Soon more circulating fighter cells, known as monocytes, enter the artery lining and transform into macrophages to gobble up more excess lipids. Other protective mechanisms such as platelets, T-cells, and growth factors for smooth muscle cells arrive and work hard to restore the damage from excess lipids. As these macrophages engulf the cholesterol, they transform into macrophage foam cells, which usually appear as yellow fatty streaks visible on the interior artery walls.
4. The fatty streaks continue to grow and form scar tissue.
When blood cholesterol levels are lower and plenty of HDL cholesterol (the good guys) is present to carry away LDL, then these fatty streaks can be halted or reversed. (For more on cholesterol and controlling it, see Chapter 9.) But when excess cholesterol and/or other risk factors such as the circulating platelets and other clotting factors and excess smooth muscles are present, the deposits typically continue growing. Through pathways not yet clear, risk factors can also help modify HDL lipoproteins so that they no longer act protectively but instead contribute to the atherosclerotic process.
As the process seals off the excess lipids, it actually creates cholesterol-rich pockets covered with scar tissue. These lesions narrow the arteries and typically deform artery walls as they grow larger.
Growing from fatty streaks to large plaques
Decades of time and the presence of various risk factors are required for the fatty streaks to develop into intermediate (moderate-sized, symptomless) and advanced (larger, symptom-producing) plaques. Figure 2-3 illustrates the typical but gradual development and progression of coronary heart disease.
Illustration by Kathryn Born
Figure 2-3: The process of coronary artery disease.
Growing to moderate, intermediate types of plaque
In the presence of normal mechanical forces, such as the impact of flowing blood against artery walls, and risk factors that can injure artery walls, many fatty streaks begin growing into larger deposits. More cholesterol and other lipid (fat) particles migrate into the artery walls. This happens particularly in areas where the intima of the artery has thickened, probably to adapt to mechanical forces exerted on the arteries.
More and more fatty substances aren’t taken into macrophages or the smooth muscle cells; instead, they begin pooling between them. Some cells die and release their lipids into this core. At that point, a thin layer of intimal tissue has begun forming a cap to contain this lipid pool. Other substances such as cytokines (various small proteins active in the immune system) and growth factors may also play a role in forming the cap and helping it continue to grow. The formation and growth of the cap mark the transition from intermediate lesions to what medspeak terms advanced (and typically more dangerous) lesions.

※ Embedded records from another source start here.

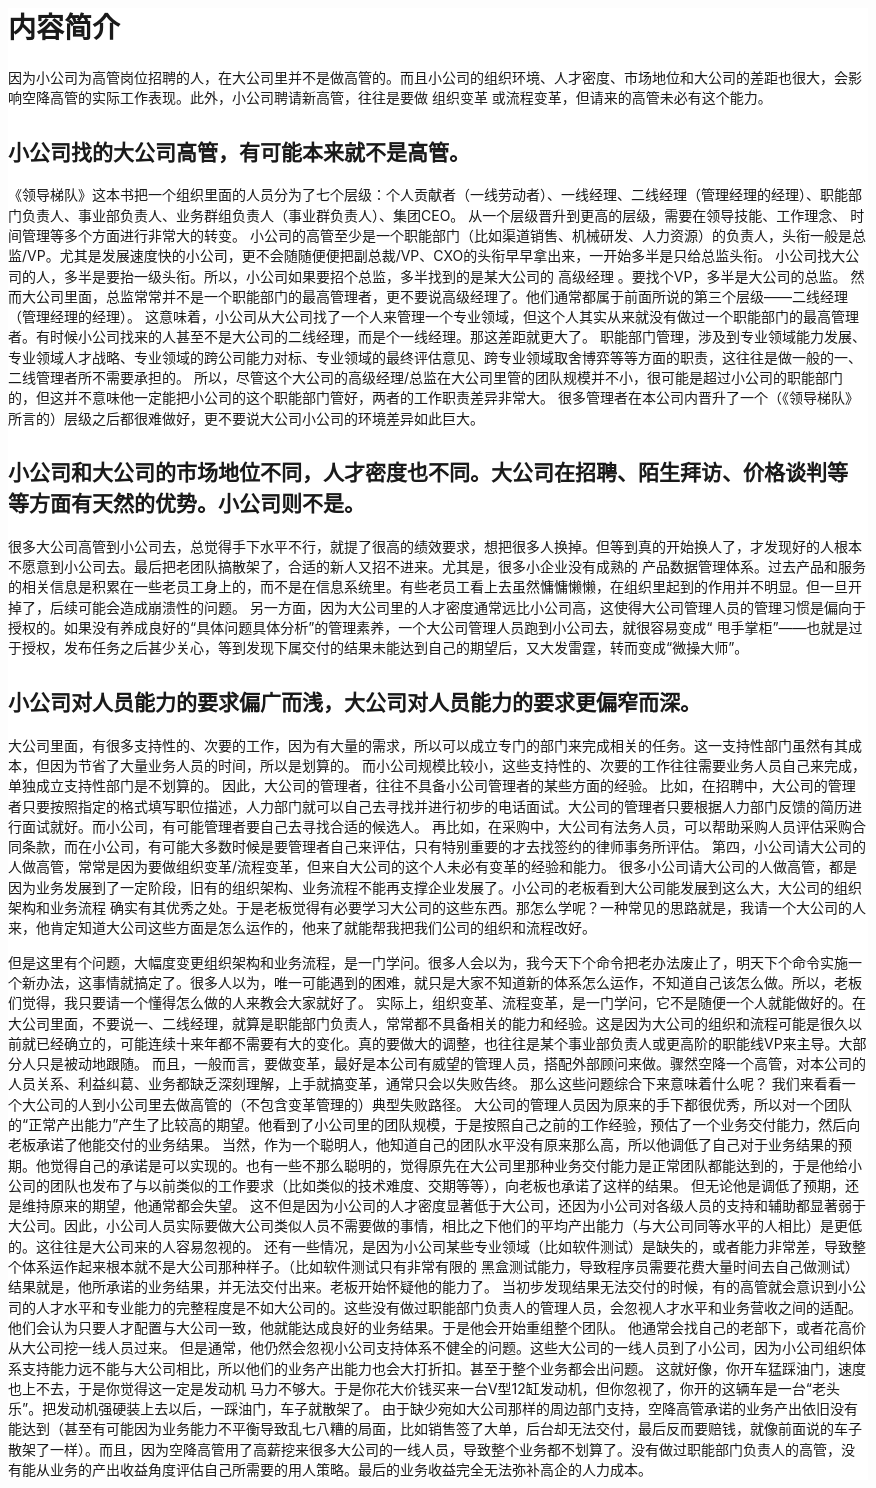 # 内容简介
因为小公司为高管岗位招聘的人，在大公司里并不是做高管的。而且小公司的组织环境、人才密度、市场地位和大公司的差距也很大，会影响空降高管的实际工作表现。此外，小公司聘请新高管，往往是要做
组织变革 或流程变革，但请来的高管未必有这个能力。

## 小公司找的大公司高管，有可能本来就不是高管。
《领导梯队》这本书把一个组织里面的人员分为了七个层级：个人贡献者（一线劳动者）、一线经理、二线经理（管理经理的经理）、职能部门负责人、事业部负责人、业务群组负责人（事业群负责人）、集团CEO。
从一个层级晋升到更高的层级，需要在领导技能、工作理念、 时间管理等多个方面进行非常大的转变。
小公司的高管至少是一个职能部门（比如渠道销售、机械研发、人力资源）的负责人，头衔一般是总监/VP。尤其是发展速度快的小公司，更不会随随便便把副总裁/VP、CXO的头衔早早拿出来，一开始多半是只给总监头衔。 小公司找大公司的人，多半是要抬一级头衔。所以，小公司如果要招个总监，多半找到的是某大公司的
高级经理 。要找个VP，多半是大公司的总监。
然而大公司里面，总监常常并不是一个职能部门的最高管理者，更不要说高级经理了。他们通常都属于前面所说的第三个层级——二线经理（管理经理的经理）。
这意味着，小公司从大公司找了一个人来管理一个专业领域，但这个人其实从来就没有做过一个职能部门的最高管理者。有时候小公司找来的人甚至不是大公司的二线经理，而是个一线经理。那这差距就更大了。
职能部门管理，涉及到专业领域能力发展、专业领域人才战略、专业领域的跨公司能力对标、专业领域的最终评估意见、跨专业领域取舍博弈等等方面的职责，这往往是做一般的一、二线管理者所不需要承担的。
所以，尽管这个大公司的高级经理/总监在大公司里管的团队规模并不小，很可能是超过小公司的职能部门的，但这并不意味他一定能把小公司的这个职能部门管好，两者的工作职责差异非常大。
很多管理者在本公司内晋升了一个（《领导梯队》所言的）层级之后都很难做好，更不要说大公司小公司的环境差异如此巨大。
## 小公司和大公司的市场地位不同，人才密度也不同。大公司在招聘、陌生拜访、价格谈判等等方面有天然的优势。小公司则不是。
很多大公司高管到小公司去，总觉得手下水平不行，就提了很高的绩效要求，想把很多人换掉。但等到真的开始换人了，才发现好的人根本不愿意到小公司去。最后把老团队搞散架了，合适的新人又招不进来。尤其是，很多小企业没有成熟的
产品数据管理体系。过去产品和服务的相关信息是积累在一些老员工身上的，而不是在信息系统里。有些老员工看上去虽然慵慵懒懒，在组织里起到的作用并不明显。但一旦开掉了，后续可能会造成崩溃性的问题。
另一方面，因为大公司里的人才密度通常远比小公司高，这使得大公司管理人员的管理习惯是偏向于授权的。如果没有养成良好的“具体问题具体分析”的管理素养，一个大公司管理人员跑到小公司去，就很容易变成“
甩手掌柜”——也就是过于授权，发布任务之后甚少关心，等到发现下属交付的结果未能达到自己的期望后，又大发雷霆，转而变成“微操大师”。
## 小公司对人员能力的要求偏广而浅，大公司对人员能力的要求更偏窄而深。
大公司里面，有很多支持性的、次要的工作，因为有大量的需求，所以可以成立专门的部门来完成相关的任务。这一支持性部门虽然有其成本，但因为节省了大量业务人员的时间，所以是划算的。
而小公司规模比较小，这些支持性的、次要的工作往往需要业务人员自己来完成，单独成立支持性部门是不划算的。
因此，大公司的管理者，往往不具备小公司管理者的某些方面的经验。
比如，在招聘中，大公司的管理者只要按照指定的格式填写职位描述，人力部门就可以自己去寻找并进行初步的电话面试。大公司的管理者只要根据人力部门反馈的简历进行面试就好。而小公司，有可能管理者要自己去寻找合适的候选人。
再比如，在采购中，大公司有法务人员，可以帮助采购人员评估采购合同条款，而在小公司，有可能大多数时候是要管理者自己来评估，只有特别重要的才去找签约的律师事务所评估。
第四，小公司请大公司的人做高管，常常是因为要做组织变革/流程变革，但来自大公司的这个人未必有变革的经验和能力。
很多小公司请大公司的人做高管，都是因为业务发展到了一定阶段，旧有的组织架构、业务流程不能再支撑企业发展了。小公司的老板看到大公司能发展到这么大，大公司的组织架构和业务流程
确实有其优秀之处。于是老板觉得有必要学习大公司的这些东西。那怎么学呢？一种常见的思路就是，我请一个大公司的人来，他肯定知道大公司这些方面是怎么运作的，他来了就能帮我把我们公司的组织和流程改好。</p><p data-pid="9jhgEkM1">
但是这里有个问题，大幅度变更组织架构和业务流程，是一门学问。很多人会以为，我今天下个命令把老办法废止了，明天下个命令实施一个新办法，这事情就搞定了。很多人以为，唯一可能遇到的困难，就只是大家不知道新的体系怎么运作，不知道自己该怎么做。所以，老板们觉得，我只要请一个懂得怎么做的人来教会大家就好了。
实际上，组织变革、流程变革，是一门学问，它不是随便一个人就能做好的。在大公司里面，不要说一、二线经理，就算是职能部门负责人，常常都不具备相关的能力和经验。这是因为大公司的组织和流程可能是很久以前就已经确立的，可能连续十来年都不需要有大的变化。真的要做大的调整，也往往是某个事业部负责人或更高阶的职能线VP来主导。大部分人只是被动地跟随。
而且，一般而言，要做变革，最好是本公司有威望的管理人员，搭配外部顾问来做。骤然空降一个高管，对本公司的人员关系、利益纠葛、业务都缺乏深刻理解，上手就搞变革，通常只会以失败告终。
那么这些问题综合下来意味着什么呢？
我们来看看一个大公司的人到小公司里去做高管的（不包含变革管理的）典型失败路径。
大公司的管理人员因为原来的手下都很优秀，所以对一个团队的“正常产出能力”产生了比较高的期望。他看到了小公司里的团队规模，于是按照自己之前的工作经验，预估了一个业务交付能力，然后向老板承诺了他能交付的业务结果。
当然，作为一个聪明人，他知道自己的团队水平没有原来那么高，所以他调低了自己对于业务结果的预期。他觉得自己的承诺是可以实现的。也有一些不那么聪明的，觉得原先在大公司里那种业务交付能力是正常团队都能达到的，于是他给小公司的团队也发布了与以前类似的工作要求（比如类似的技术难度、交期等等），向老板也承诺了这样的结果。
但无论他是调低了预期，还是维持原来的期望，他通常都会失望。
这不但是因为小公司的人才密度显著低于大公司，还因为小公司对各级人员的支持和辅助都显著弱于大公司。因此，小公司人员实际要做大公司类似人员不需要做的事情，相比之下他们的平均产出能力（与大公司同等水平的人相比）是更低的。这往往是大公司来的人容易忽视的。
还有一些情况，是因为小公司某些专业领域（比如软件测试）是缺失的，或者能力非常差，导致整个体系运作起来根本就不是大公司那种样子。（比如软件测试只有非常有限的
黑盒测试能力，导致程序员需要花费大量时间去自己做测试）结果就是，他所承诺的业务结果，并无法交付出来。老板开始怀疑他的能力了。
当初步发现结果无法交付的时候，有的高管就会意识到小公司的人才水平和专业能力的完整程度是不如大公司的。这些没有做过职能部门负责人的管理人员，会忽视人才水平和业务营收之间的适配。他们会认为只要人才配置与大公司一致，他就能达成良好的业务结果。于是他会开始重组整个团队。
他通常会找自己的老部下，或者花高价从大公司挖一线人员过来。
但是通常，他仍然会忽视小公司支持体系不健全的问题。这些大公司的一线人员到了小公司，因为小公司组织体系支持能力远不能与大公司相比，所以他们的业务产出能力也会大打折扣。甚至于整个业务都会出问题。
这就好像，你开车猛踩油门，速度也上不去，于是你觉得这一定是发动机
马力不够大。于是你花大价钱买来一台V型12缸发动机，但你忽视了，你开的这辆车是一台“老头乐”。把发动机强硬装上去以后，一踩油门，车子就散架了。
由于缺少宛如大公司那样的周边部门支持，空降高管承诺的业务产出依旧没有能达到（甚至有可能因为业务能力不平衡导致乱七八糟的局面，比如销售签了大单，后台却无法交付，最后反而要赔钱，就像前面说的车子散架了一样）。而且，因为空降高管用了高薪挖来很多大公司的一线人员，导致整个业务都不划算了。没有做过职能部门负责人的高管，没有能从业务的产出收益角度评估自己所需要的用人策略。最后的业务收益完全无法弥补高企的人力成本。</p><p data-pid="0BNCRAoH">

Becoming advanced atherosclerotic plaques
As plaques continue to grow, they reach a condition and size that may produce symptoms such as angina, unstable angina, or even heart attack or stroke. The various advanced types of atherosclerotic plaques are characterized by a well-defined lipid core that is contained by a cap composed of layers of smooth muscle cells and other substances.
At first this cap appears to be nearly normal intimal layers. But as the plaque grows larger, the composition of the cap’s layers changes, becoming more fibrous, or scarlike, as substances such as collagen and calcium enter the mix.
Some advanced plaques are stable, but others are vulnerable to cracking or rupture. When a crack or tear occurs, the lipid core is exposed to arterial blood from which sticky platelets may trigger the formation of a blood clot intended to repair the break. The clot, however, enlarges the size of the plaque. Some plaques grow larger by a cyclical process of cracking and clotting, which gradually narrows the artery. Fewer plaques may grow by a process of cap erosion rather than rupture.